1

I have a data set that weighs 4GB compressed and more than 20GB uncompressed.

The file can be downloaded here.

I have tried several ways to load it and It have not been possible. There are similar questions in stackoverflow (question1, question2)

I tried what they suggest and I have the same problems that the questioner.

I have tried to change manually the extension of the file from .rar to .gz and read it from two ways and only a few rows but it doesn't work:

Code:

#First attemp
data <- read.table(gzfile("./data_in/song_log.gz"),header = F,sep=",",nrow=10)
data <- read.csv(gzfile("./data_in/song_log.gz"),header = F,sep=",",nrow=10)
data <- read.csv2(gzfile("./data_in/song_log.gz"),header = F,sep=",",nrow=10)


#Triying with "ff" package

library("ff")
data <- ff::read.csv.ffdf(gzfile("./data_in/song_log.gz"),header = F,sep=",",nrow=10)
Error in read.table.ffdf(FUN = "read.csv", ...) : 
  only ffdf objects can be used for appending (and skipping the first.row chunk)

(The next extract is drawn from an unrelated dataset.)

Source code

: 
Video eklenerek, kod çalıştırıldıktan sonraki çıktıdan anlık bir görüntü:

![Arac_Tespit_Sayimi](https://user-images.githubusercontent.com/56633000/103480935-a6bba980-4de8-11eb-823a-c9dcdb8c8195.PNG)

Any suggestion for this case?

Thanks in advance

Community
  • 1
  • 1
Henry Navarro
  • 943
  • 8
  • 34

1 Answers1

1
devtools::install_github("jimhester/archive") # mind the install guidelines at https://github.com/jimhester/archive/blob/master/configure#L64-L72
library(archive)

con <- archive_read("~/Data/song_log.rar")

readLines(con, 3)
## [1] "hora;userId;songId;generoId;deviceId;trendingSong" "18-12-2016 00:00:25;27103;231990117;23;1_27103;0" 
## [3] "18-12-2016 00:02:00;74637;241781021;24;1_74637;0" 

You can use anything that can take in an R connection object.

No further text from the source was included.